In my opinion, the mechanism we're watching is the irrelevancy of the early race becoming more and more transparent. We're discovering that the early vetting is actually counter-productive as it allows unviable candidates to consume a lot of resources without any real chance of winning a general election. We're discovering that the lunatic fringe, which cares a whole fuckload about politics, has no effect on that muddly middle of undecideds who will generally vote for the most charismatic, least crazy individual.
Bush was a legacy; he was also the establishment favorite of a large apparatus of party politics. We haven't had a favorite son like that since; I mean, yeah, Jeb, but that only shows that they managed to grind the Bush name down to nothing. You look at the field now and none of them make as much sense as Gingrich or Huckabee or Santorum and none of them made much sense. In the end it came down to Romney because he looked kind of like a president and walked kind of like a president and people could see it, just not quite clearly enough to want it. That's where Clinton is - most anyone over 30 remembers her husband doing kind of a pretty good job, and that's probably enough. That's what's gonna get Sanders in the end - he's LaRouche Lite. That my own personal politics align clearly with him does not temper my pessimism about his chances. Maybe if OWS were active and in the news right now he'd have a chance. But in the end, it comes down to "not crazy, likeable, credentials for the job."

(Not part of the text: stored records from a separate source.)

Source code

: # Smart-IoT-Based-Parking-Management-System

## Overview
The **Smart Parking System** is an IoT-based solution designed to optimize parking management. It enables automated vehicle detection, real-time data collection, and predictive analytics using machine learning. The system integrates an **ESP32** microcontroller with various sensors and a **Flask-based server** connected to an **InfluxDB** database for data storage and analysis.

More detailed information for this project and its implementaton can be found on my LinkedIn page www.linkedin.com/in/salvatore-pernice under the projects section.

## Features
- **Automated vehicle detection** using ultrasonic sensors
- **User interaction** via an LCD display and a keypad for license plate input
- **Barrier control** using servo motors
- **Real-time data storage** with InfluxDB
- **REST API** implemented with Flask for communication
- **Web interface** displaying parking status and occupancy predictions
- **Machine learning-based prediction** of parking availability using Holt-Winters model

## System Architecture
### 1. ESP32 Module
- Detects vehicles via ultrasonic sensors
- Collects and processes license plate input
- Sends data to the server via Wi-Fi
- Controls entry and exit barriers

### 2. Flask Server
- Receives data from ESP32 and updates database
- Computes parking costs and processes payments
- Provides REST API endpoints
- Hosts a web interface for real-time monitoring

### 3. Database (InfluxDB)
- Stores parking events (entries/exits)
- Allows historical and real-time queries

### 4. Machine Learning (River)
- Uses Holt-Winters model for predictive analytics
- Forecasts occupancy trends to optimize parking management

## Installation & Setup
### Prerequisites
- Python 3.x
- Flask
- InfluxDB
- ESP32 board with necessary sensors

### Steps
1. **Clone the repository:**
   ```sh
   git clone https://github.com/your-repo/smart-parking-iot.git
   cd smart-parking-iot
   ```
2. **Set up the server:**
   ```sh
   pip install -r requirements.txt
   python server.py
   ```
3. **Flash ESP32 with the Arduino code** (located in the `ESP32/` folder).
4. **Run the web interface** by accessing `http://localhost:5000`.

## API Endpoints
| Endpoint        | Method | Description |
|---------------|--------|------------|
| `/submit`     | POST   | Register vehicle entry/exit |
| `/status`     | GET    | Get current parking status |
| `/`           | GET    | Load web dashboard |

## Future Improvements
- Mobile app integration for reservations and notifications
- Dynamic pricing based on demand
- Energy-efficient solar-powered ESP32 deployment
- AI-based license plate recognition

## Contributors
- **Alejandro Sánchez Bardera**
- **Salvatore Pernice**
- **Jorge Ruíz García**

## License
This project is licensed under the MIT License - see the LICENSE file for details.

Rand Paul on Solyndra doesn't f'n touch Gingrich and his moon bases, by the way. "Obama's crony capitalism is wasting your tax dollars on hopeless liberal fantasies" comes from the same place as Reagan taking down Carter's solar panels just to prove a point. "I'm gonna pretend we're at the height of the Cold War and blow trillions on symbolism in the name of pork" is a gonzo move, particularly from the king of congressional shutdowns.
Although... Space.com put the cost of a moon base at $35 billion. The ISS cost us $100 billion. For the price of the F-35, we could have eleven of each.